The reply should hold every line of the data below, unchanged, and none of the pictures.

Records from a data source
------

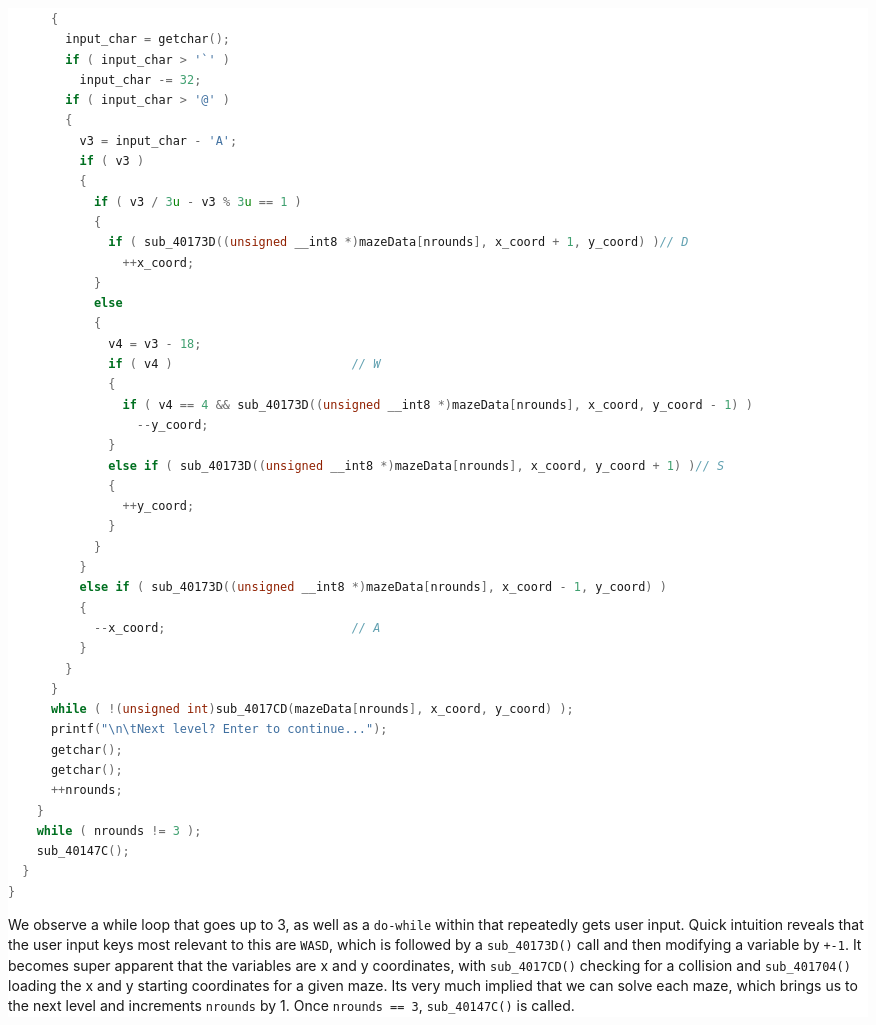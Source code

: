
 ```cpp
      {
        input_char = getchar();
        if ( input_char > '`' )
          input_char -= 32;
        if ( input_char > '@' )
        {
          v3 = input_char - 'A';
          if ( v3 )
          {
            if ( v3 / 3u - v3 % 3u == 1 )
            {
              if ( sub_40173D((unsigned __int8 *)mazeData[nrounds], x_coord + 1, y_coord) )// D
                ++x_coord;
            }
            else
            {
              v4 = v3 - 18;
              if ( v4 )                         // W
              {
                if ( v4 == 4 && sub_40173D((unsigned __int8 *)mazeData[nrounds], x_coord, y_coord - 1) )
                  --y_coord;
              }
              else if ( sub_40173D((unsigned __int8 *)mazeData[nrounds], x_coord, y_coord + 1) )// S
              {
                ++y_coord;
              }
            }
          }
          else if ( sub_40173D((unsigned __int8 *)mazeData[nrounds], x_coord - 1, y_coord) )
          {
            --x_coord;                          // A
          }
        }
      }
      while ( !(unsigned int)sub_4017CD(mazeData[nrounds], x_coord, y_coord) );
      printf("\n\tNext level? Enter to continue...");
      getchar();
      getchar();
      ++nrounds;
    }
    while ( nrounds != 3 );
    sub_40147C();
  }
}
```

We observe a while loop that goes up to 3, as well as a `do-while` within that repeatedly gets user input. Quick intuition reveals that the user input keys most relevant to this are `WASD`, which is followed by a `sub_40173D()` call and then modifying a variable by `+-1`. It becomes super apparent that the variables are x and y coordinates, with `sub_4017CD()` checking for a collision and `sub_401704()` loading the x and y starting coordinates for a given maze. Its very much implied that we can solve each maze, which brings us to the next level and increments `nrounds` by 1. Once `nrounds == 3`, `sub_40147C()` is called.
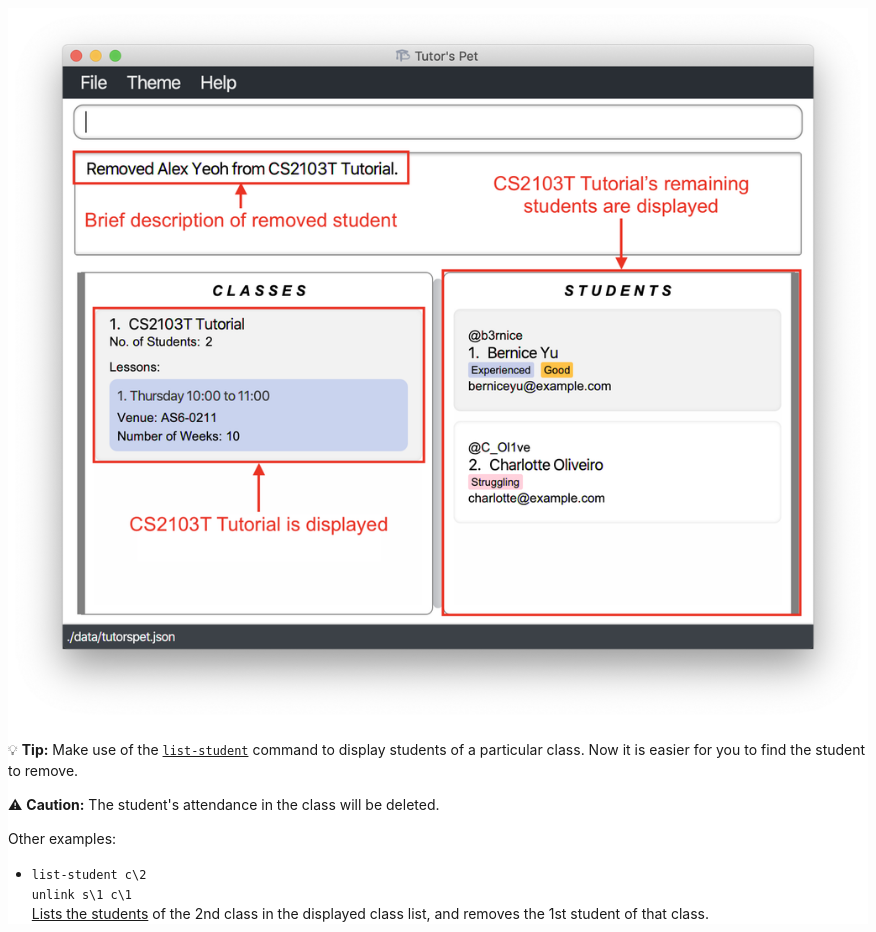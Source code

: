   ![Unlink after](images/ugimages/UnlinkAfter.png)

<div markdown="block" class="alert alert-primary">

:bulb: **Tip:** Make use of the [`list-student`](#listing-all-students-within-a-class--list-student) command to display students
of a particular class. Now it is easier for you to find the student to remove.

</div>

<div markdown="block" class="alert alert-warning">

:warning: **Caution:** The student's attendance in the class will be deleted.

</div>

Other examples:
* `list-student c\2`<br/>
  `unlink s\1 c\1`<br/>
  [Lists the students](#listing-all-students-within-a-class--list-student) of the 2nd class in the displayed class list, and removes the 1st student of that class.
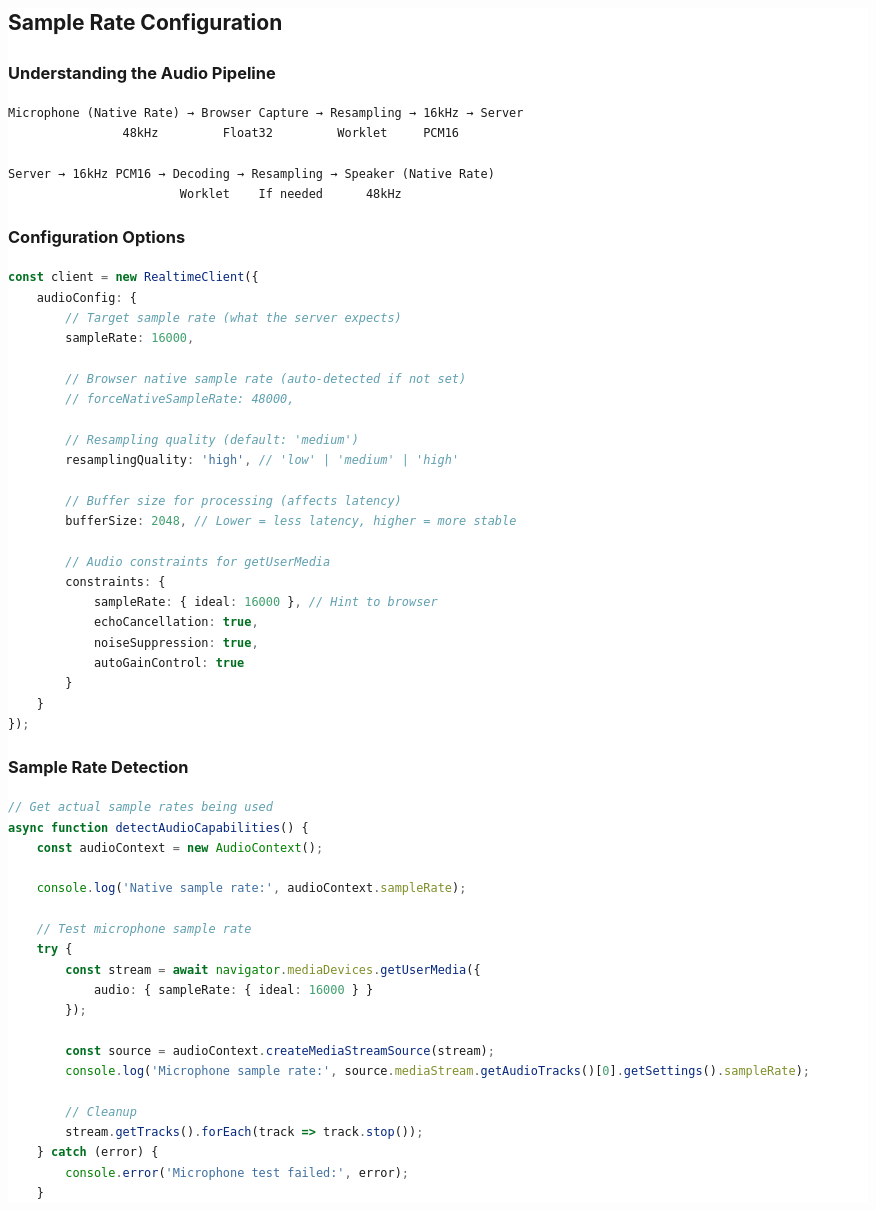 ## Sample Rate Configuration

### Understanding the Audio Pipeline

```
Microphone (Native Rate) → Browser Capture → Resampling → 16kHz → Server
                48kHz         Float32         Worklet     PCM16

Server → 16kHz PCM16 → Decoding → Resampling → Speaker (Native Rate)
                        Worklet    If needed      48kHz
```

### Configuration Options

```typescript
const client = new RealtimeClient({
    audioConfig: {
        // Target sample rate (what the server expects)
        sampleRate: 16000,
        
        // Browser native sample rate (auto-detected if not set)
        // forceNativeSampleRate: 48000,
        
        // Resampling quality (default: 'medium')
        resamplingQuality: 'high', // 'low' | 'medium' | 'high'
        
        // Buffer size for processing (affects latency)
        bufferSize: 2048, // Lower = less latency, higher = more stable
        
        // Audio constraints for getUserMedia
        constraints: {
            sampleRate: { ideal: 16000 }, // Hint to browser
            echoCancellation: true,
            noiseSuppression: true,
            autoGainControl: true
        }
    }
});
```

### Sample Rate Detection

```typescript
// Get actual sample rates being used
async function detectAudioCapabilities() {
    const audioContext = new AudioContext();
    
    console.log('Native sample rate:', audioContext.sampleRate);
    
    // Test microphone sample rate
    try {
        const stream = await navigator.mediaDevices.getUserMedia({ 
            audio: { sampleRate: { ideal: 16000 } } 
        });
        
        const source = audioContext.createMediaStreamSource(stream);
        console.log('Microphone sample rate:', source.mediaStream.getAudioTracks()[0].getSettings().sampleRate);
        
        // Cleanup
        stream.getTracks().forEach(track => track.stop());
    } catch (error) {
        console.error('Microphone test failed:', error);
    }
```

------

Your solution ::
Source code

:
 ```cpp
      {
        input_char = getchar();
        if ( input_char > '`' )
          input_char -= 32;
        if ( input_char > '@' )
        {
          v3 = input_char - 'A';
          if ( v3 )
          {
            if ( v3 / 3u - v3 % 3u == 1 )
            {
              if ( sub_40173D((unsigned __int8 *)mazeData[nrounds], x_coord + 1, y_coord) )// D
                ++x_coord;
            }
            else
            {
              v4 = v3 - 18;
              if ( v4 )                         // W
              {
                if ( v4 == 4 && sub_40173D((unsigned __int8 *)mazeData[nrounds], x_coord, y_coord - 1) )
                  --y_coord;
              }
              else if ( sub_40173D((unsigned __int8 *)mazeData[nrounds], x_coord, y_coord + 1) )// S
              {
                ++y_coord;
              }
            }
          }
          else if ( sub_40173D((unsigned __int8 *)mazeData[nrounds], x_coord - 1, y_coord) )
          {
            --x_coord;                          // A
          }
        }
      }
      while ( !(unsigned int)sub_4017CD(mazeData[nrounds], x_coord, y_coord) );
      printf("\n\tNext level? Enter to continue...");
      getchar();
      getchar();
      ++nrounds;
    }
    while ( nrounds != 3 );
    sub_40147C();
  }
}
```

We observe a while loop that goes up to 3, as well as a `do-while` within that repeatedly gets user input. Quick intuition reveals that the user input keys most relevant to this are `WASD`, which is followed by a `sub_40173D()` call and then modifying a variable by `+-1`. It becomes super apparent that the variables are x and y coordinates, with `sub_4017CD()` checking for a collision and `sub_401704()` loading the x and y starting coordinates for a given maze. Its very much implied that we can solve each maze, which brings us to the next level and increments `nrounds` by 1. Once `nrounds == 3`, `sub_40147C()` is called.
Source code

:   ![Unlink after](images/ugimages/UnlinkAfter.png)

<div markdown="block" class="alert alert-primary">

:bulb: **Tip:** Make use of the [`list-student`](#listing-all-students-within-a-class--list-student) command to display students
of a particular class. Now it is easier for you to find the student to remove.

</div>

<div markdown="block" class="alert alert-warning">

:warning: **Caution:** The student's attendance in the class will be deleted.

</div>

Other examples:
* `list-student c\2`<br/>
  `unlink s\1 c\1`<br/>
  [Lists the students](#listing-all-students-within-a-class--list-student) of the 2nd class in the displayed class list, and removes the 1st student of that class.
 ## Sample Rate Configuration

### Understanding the Audio Pipeline

```
Microphone (Native Rate) → Browser Capture → Resampling → 16kHz → Server
                48kHz         Float32         Worklet     PCM16

Server → 16kHz PCM16 → Decoding → Resampling → Speaker (Native Rate)
                        Worklet    If needed      48kHz
```

### Configuration Options

```typescript
const client = new RealtimeClient({
    audioConfig: {
        // Target sample rate (what the server expects)
        sampleRate: 16000,
        
        // Browser native sample rate (auto-detected if not set)
        // forceNativeSampleRate: 48000,
        
        // Resampling quality (default: 'medium')
        resamplingQuality: 'high', // 'low' | 'medium' | 'high'
        
        // Buffer size for processing (affects latency)
        bufferSize: 2048, // Lower = less latency, higher = more stable
        
        // Audio constraints for getUserMedia
        constraints: {
            sampleRate: { ideal: 16000 }, // Hint to browser
            echoCancellation: true,
            noiseSuppression: true,
            autoGainControl: true
        }
    }
});
```

### Sample Rate Detection

```typescript
// Get actual sample rates being used
async function detectAudioCapabilities() {
    const audioContext = new AudioContext();
    
    console.log('Native sample rate:', audioContext.sampleRate);
    
    // Test microphone sample rate
    try {
        const stream = await navigator.mediaDevices.getUserMedia({ 
            audio: { sampleRate: { ideal: 16000 } } 
        });
        
        const source = audioContext.createMediaStreamSource(stream);
        console.log('Microphone sample rate:', source.mediaStream.getAudioTracks()[0].getSettings().sampleRate);
        
        // Cleanup
        stream.getTracks().forEach(track => track.stop());
    } catch (error) {
        console.error('Microphone test failed:', error);
    }
```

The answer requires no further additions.